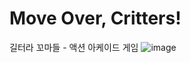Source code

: # Move Over, Critters!
길터라 꼬마들 - 액션 아케이드 게임
![image](https://github.com/user-attachments/assets/9789b5ea-8936-4ea2-943f-486d8935f87d)
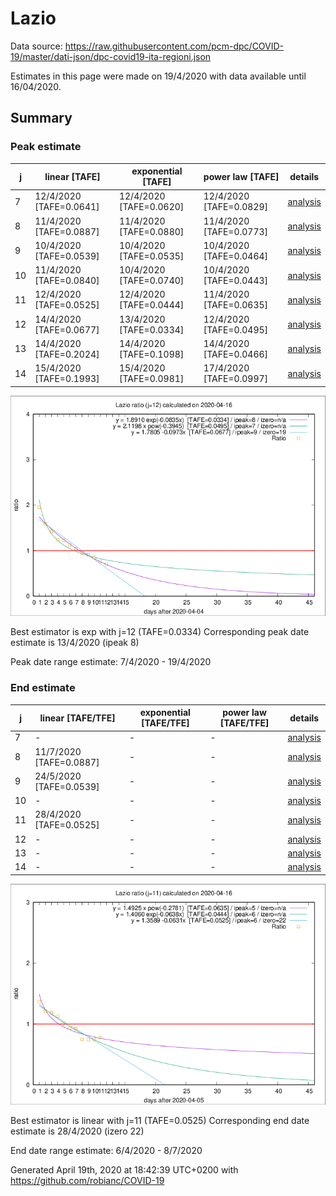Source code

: # Lazio


Data source: https://raw.githubusercontent.com/pcm-dpc/COVID-19/master/dati-json/dpc-covid19-ita-regioni.json

Estimates in this page were made on 19/4/2020 with data available until 16/04/2020.


## Summary 

### Peak estimate 
|j|linear [TAFE]|exponential [TAFE]|power law [TAFE]|details|
|---|----|-----------|---------|-------|
|7|12/4/2020 [TAFE=0.0641]|12/4/2020 [TAFE=0.0620]|12/4/2020 [TAFE=0.0829]|[analysis](COVID-19_lazio_j7_2020-04-16.md)|
|8|11/4/2020 [TAFE=0.0887]|11/4/2020 [TAFE=0.0880]|11/4/2020 [TAFE=0.0773]|[analysis](COVID-19_lazio_j8_2020-04-16.md)|
|9|10/4/2020 [TAFE=0.0539]|10/4/2020 [TAFE=0.0535]|10/4/2020 [TAFE=0.0464]|[analysis](COVID-19_lazio_j9_2020-04-16.md)|
|10|11/4/2020 [TAFE=0.0840]|10/4/2020 [TAFE=0.0740]|10/4/2020 [TAFE=0.0443]|[analysis](COVID-19_lazio_j10_2020-04-16.md)|
|11|12/4/2020 [TAFE=0.0525]|12/4/2020 [TAFE=0.0444]|11/4/2020 [TAFE=0.0635]|[analysis](COVID-19_lazio_j11_2020-04-16.md)|
|12|14/4/2020 [TAFE=0.0677]|13/4/2020 [TAFE=0.0334]|12/4/2020 [TAFE=0.0495]|[analysis](COVID-19_lazio_j12_2020-04-16.md)|
|13|14/4/2020 [TAFE=0.2024]|14/4/2020 [TAFE=0.1098]|14/4/2020 [TAFE=0.0466]|[analysis](COVID-19_lazio_j13_2020-04-16.md)|
|14|15/4/2020 [TAFE=0.1993]|15/4/2020 [TAFE=0.0981]|17/4/2020 [TAFE=0.0997]|[analysis](COVID-19_lazio_j14_2020-04-16.md)|

![best peak estimate](COVID-19_lazio_j12_2020-04-16.png)

Best estimator is exp with j=12 (TAFE=0.0334)
Corresponding peak date estimate is 13/4/2020 (ipeak 8)


Peak date range estimate: 7/4/2020 - 19/4/2020

### End estimate 
|j|linear [TAFE/TFE]|exponential [TAFE/TFE]|power law [TAFE/TFE]|details|
|---|----|-----------|---------|-------|
|7|-|-|-|[analysis](COVID-19_lazio_j7_2020-04-16.md)|
|8|11/7/2020 [TAFE=0.0887]|-|-|[analysis](COVID-19_lazio_j8_2020-04-16.md)|
|9|24/5/2020 [TAFE=0.0539]|-|-|[analysis](COVID-19_lazio_j9_2020-04-16.md)|
|10|-|-|-|[analysis](COVID-19_lazio_j10_2020-04-16.md)|
|11|28/4/2020 [TAFE=0.0525]|-|-|[analysis](COVID-19_lazio_j11_2020-04-16.md)|
|12|-|-|-|[analysis](COVID-19_lazio_j12_2020-04-16.md)|
|13|-|-|-|[analysis](COVID-19_lazio_j13_2020-04-16.md)|
|14|-|-|-|[analysis](COVID-19_lazio_j14_2020-04-16.md)|

![best zero estimate](COVID-19_lazio_j11_2020-04-16.png)

Best estimator is linear with j=11 (TAFE=0.0525)
Corresponding end date estimate is 28/4/2020 (izero 22)


End date range estimate: 6/4/2020 - 8/7/2020

Generated April 19th, 2020 at 18:42:39 UTC+0200 with https://github.com/robianc/COVID-19
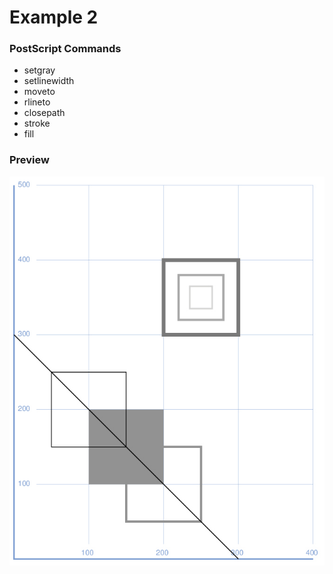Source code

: # Example 2

### PostScript Commands

  - setgray
  - setlinewidth
  - moveto
  - rlineto
  - closepath
  - stroke
  - fill

### Preview
![Example 2](https://github.com/IvanSostarko/postscript-examples/blob/master/Example02/Example2.jpg)
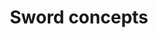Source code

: ---
title: Sword concepts
assetName: Sword concepts
description: Concept sketches for sword weapon
# fileFormats: JPEG
dimensions: 1024 x 1024
transparency: false
attachments:
  - ../../files/sword-1.jpeg
  - ../../files/sword-2.jpeg
  - ../../files/sword-3.jpeg
---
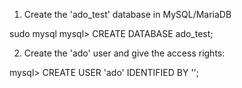   1)  Create the 'ado_test' database in MySQL/MariaDB

sudo mysql
mysql> CREATE DATABASE ado_test;

  2)  Create the 'ado' user and give the access rights:

mysql> CREATE USER 'ado' IDENTIFIED BY '';

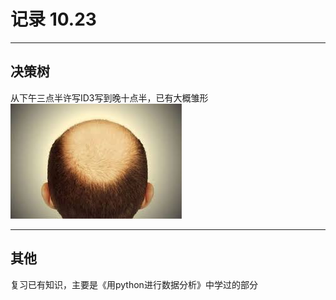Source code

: 记录 **10.23**
===

----

**决策树**
---
从下午三点半许写ID3写到晚十点半，已有大概雏形
![我爱学习](./maomi.jpeg "救救孩子吧")

----

**其他**
---
复习已有知识，主要是《用python进行数据分析》中学过的部分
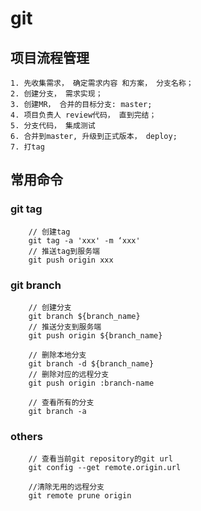 # git
## 项目流程管理
	1. 先收集需求， 确定需求内容 和方案， 分支名称；
	2. 创建分支， 需求实现；
	3. 创建MR， 合并的目标分支: master;
	4. 项目负责人 review代码， 直到完结；
	5. 分支代码， 集成测试
	6. 合并到master, 升级到正式版本， deploy;
	7. 打tag
	
## 常用命令
### git tag
		
		// 创建tag
		git tag -a 'xxx' -m ‘xxx'
		// 推送tag到服务端
		git push origin xxx
		
### git branch 
		// 创建分支
		git branch ${branch_name}
		// 推送分支到服务端
		git push origin ${branch_name}
		
		// 删除本地分支
		git branch -d ${branch_name}
		// 删除对应的远程分支
		git push origin :branch-name
		
		// 查看所有的分支
		git branch -a
		
### others

		// 查看当前git repository的git url
		git config --get remote.origin.url
		
		//清除无用的远程分支 
		git remote prune origin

§

■ What is expected
Without the pictures, write out every entry precisely as it appears.

■ Answer box
Source code

: # Move Over, Critters!
길터라 꼬마들 - 액션 아케이드 게임
![image](https://github.com/user-attachments/assets/9789b5ea-8936-4ea2-943f-486d8935f87d)
Source code

: # Lazio


Data source: https://raw.githubusercontent.com/pcm-dpc/COVID-19/master/dati-json/dpc-covid19-ita-regioni.json

Estimates in this page were made on 19/4/2020 with data available until 16/04/2020.


## Summary 

### Peak estimate 
|j|linear [TAFE]|exponential [TAFE]|power law [TAFE]|details|
|---|----|-----------|---------|-------|
|7|12/4/2020 [TAFE=0.0641]|12/4/2020 [TAFE=0.0620]|12/4/2020 [TAFE=0.0829]|[analysis](COVID-19_lazio_j7_2020-04-16.md)|
|8|11/4/2020 [TAFE=0.0887]|11/4/2020 [TAFE=0.0880]|11/4/2020 [TAFE=0.0773]|[analysis](COVID-19_lazio_j8_2020-04-16.md)|
|9|10/4/2020 [TAFE=0.0539]|10/4/2020 [TAFE=0.0535]|10/4/2020 [TAFE=0.0464]|[analysis](COVID-19_lazio_j9_2020-04-16.md)|
|10|11/4/2020 [TAFE=0.0840]|10/4/2020 [TAFE=0.0740]|10/4/2020 [TAFE=0.0443]|[analysis](COVID-19_lazio_j10_2020-04-16.md)|
|11|12/4/2020 [TAFE=0.0525]|12/4/2020 [TAFE=0.0444]|11/4/2020 [TAFE=0.0635]|[analysis](COVID-19_lazio_j11_2020-04-16.md)|
|12|14/4/2020 [TAFE=0.0677]|13/4/2020 [TAFE=0.0334]|12/4/2020 [TAFE=0.0495]|[analysis](COVID-19_lazio_j12_2020-04-16.md)|
|13|14/4/2020 [TAFE=0.2024]|14/4/2020 [TAFE=0.1098]|14/4/2020 [TAFE=0.0466]|[analysis](COVID-19_lazio_j13_2020-04-16.md)|
|14|15/4/2020 [TAFE=0.1993]|15/4/2020 [TAFE=0.0981]|17/4/2020 [TAFE=0.0997]|[analysis](COVID-19_lazio_j14_2020-04-16.md)|

![best peak estimate](COVID-19_lazio_j12_2020-04-16.png)

Best estimator is exp with j=12 (TAFE=0.0334)
Corresponding peak date estimate is 13/4/2020 (ipeak 8)


Peak date range estimate: 7/4/2020 - 19/4/2020

### End estimate 
|j|linear [TAFE/TFE]|exponential [TAFE/TFE]|power law [TAFE/TFE]|details|
|---|----|-----------|---------|-------|
|7|-|-|-|[analysis](COVID-19_lazio_j7_2020-04-16.md)|
|8|11/7/2020 [TAFE=0.0887]|-|-|[analysis](COVID-19_lazio_j8_2020-04-16.md)|
|9|24/5/2020 [TAFE=0.0539]|-|-|[analysis](COVID-19_lazio_j9_2020-04-16.md)|
|10|-|-|-|[analysis](COVID-19_lazio_j10_2020-04-16.md)|
|11|28/4/2020 [TAFE=0.0525]|-|-|[analysis](COVID-19_lazio_j11_2020-04-16.md)|
|12|-|-|-|[analysis](COVID-19_lazio_j12_2020-04-16.md)|
|13|-|-|-|[analysis](COVID-19_lazio_j13_2020-04-16.md)|
|14|-|-|-|[analysis](COVID-19_lazio_j14_2020-04-16.md)|

![best zero estimate](COVID-19_lazio_j11_2020-04-16.png)

Best estimator is linear with j=11 (TAFE=0.0525)
Corresponding end date estimate is 28/4/2020 (izero 22)


End date range estimate: 6/4/2020 - 8/7/2020

Generated April 19th, 2020 at 18:42:39 UTC+0200 with https://github.com/robianc/COVID-19
Source code

: # Example 2

### PostScript Commands

  - setgray
  - setlinewidth
  - moveto
  - rlineto
  - closepath
  - stroke
  - fill

### Preview
![Example 2](https://github.com/IvanSostarko/postscript-examples/blob/master/Example02/Example2.jpg)
Source code

: ---
title: Sword concepts
assetName: Sword concepts
description: Concept sketches for sword weapon
# fileFormats: JPEG
dimensions: 1024 x 1024
transparency: false
attachments:
  - ../../files/sword-1.jpeg
  - ../../files/sword-2.jpeg
  - ../../files/sword-3.jpeg
---
   1)  Create the 'ado_test' database in MySQL/MariaDB

sudo mysql
mysql> CREATE DATABASE ado_test;

  2)  Create the 'ado' user and give the access rights:

mysql> CREATE USER 'ado' IDENTIFIED BY '';

Source code

: 记录 **10.23**
===

----

**决策树**
---
从下午三点半许写ID3写到晚十点半，已有大概雏形
![我爱学习](./maomi.jpeg "救救孩子吧")

----

**其他**
---
复习已有知识，主要是《用python进行数据分析》中学过的部分
 # git
## 项目流程管理
	1. 先收集需求， 确定需求内容 和方案， 分支名称；
	2. 创建分支， 需求实现；
	3. 创建MR， 合并的目标分支: master;
	4. 项目负责人 review代码， 直到完结；
	5. 分支代码， 集成测试
	6. 合并到master, 升级到正式版本， deploy;
	7. 打tag
	
## 常用命令
### git tag
		
		// 创建tag
		git tag -a 'xxx' -m ‘xxx'
		// 推送tag到服务端
		git push origin xxx
		
### git branch 
		// 创建分支
		git branch ${branch_name}
		// 推送分支到服务端
		git push origin ${branch_name}
		
		// 删除本地分支
		git branch -d ${branch_name}
		// 删除对应的远程分支
		git push origin :branch-name
		
		// 查看所有的分支
		git branch -a
		
### others

		// 查看当前git repository的git url
		git config --get remote.origin.url
		
		//清除无用的远程分支 
		git remote prune origin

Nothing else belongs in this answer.